The importance of oil country tubular goods
While the Christmas season is still months away, steel companies have other reasons to celebrate. The steel sector has seen a lot of positive news over the past several months. The latest in the series has been the International Trade Commission (or ITC) ratifying the antidumping ruling by the U.S. Department of Commerce.
The importance of the ruling can be gauged from Credit Suisse doubling its price target for U.S. steel to $50. Please note that U.S. Steel Corporation (X) is North America’s biggest producer for oil country tubular goods (or OCTG).

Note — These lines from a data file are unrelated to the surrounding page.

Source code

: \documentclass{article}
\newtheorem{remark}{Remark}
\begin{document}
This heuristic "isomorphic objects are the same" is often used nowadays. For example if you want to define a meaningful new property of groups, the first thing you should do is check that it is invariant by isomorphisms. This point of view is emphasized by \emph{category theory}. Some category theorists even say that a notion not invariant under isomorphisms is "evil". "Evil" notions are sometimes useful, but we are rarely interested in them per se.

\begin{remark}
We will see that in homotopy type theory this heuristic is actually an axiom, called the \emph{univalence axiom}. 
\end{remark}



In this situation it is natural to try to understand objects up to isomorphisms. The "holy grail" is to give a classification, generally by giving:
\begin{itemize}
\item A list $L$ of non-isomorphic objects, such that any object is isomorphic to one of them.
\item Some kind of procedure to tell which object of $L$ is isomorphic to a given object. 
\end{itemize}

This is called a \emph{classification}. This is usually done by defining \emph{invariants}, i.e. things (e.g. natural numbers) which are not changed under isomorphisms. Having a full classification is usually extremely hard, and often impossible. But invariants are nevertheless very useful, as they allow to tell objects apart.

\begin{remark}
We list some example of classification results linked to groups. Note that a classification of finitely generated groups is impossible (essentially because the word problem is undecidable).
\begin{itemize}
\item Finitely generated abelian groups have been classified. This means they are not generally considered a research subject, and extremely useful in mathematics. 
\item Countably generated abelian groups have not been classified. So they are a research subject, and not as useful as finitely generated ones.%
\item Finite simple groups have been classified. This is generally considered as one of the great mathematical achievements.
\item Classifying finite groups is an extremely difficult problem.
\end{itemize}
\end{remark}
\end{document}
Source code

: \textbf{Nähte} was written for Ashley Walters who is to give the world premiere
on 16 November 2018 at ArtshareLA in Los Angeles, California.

Positive news flow in steel industry
The recent ITC ruling has been like icing on the cake for steel companies. The industry has been buoyant, led by strong demand from the construction and automobile industry. These two segments account for almost two-thirds of steel consumption in the U.S. The chart above shows the rebound in construction spending. As you can see, the sector has rebounded after hitting the bottom in the year 2011. The demand from the automotive segment also has been strong, with auto sales numbers reaching the pre-crisis levels.
These factors have made steel companies’ stocks do well on Wall Street. Most steel stocks, with the exception of ArcelorMittal (MT), have performed well. United States Steel Corporation has led the way, with more than 100% return since last year. Steel Dynamics (STLD) has delivered returns in excess of 50%, while Nucor (NUE) investors earned around 20% returns in the past year. The strong performance of steel companies has also boosted returns from the SPDR S&P Metals and Mining ETF (XME).
The outlook for steel companies continues to be positive, with the demand in the U.S. expected to grow at around 5% this year, which is higher than the global average. With the strict stance from the government on the menace of steel imports, steel companies are expected to perform well.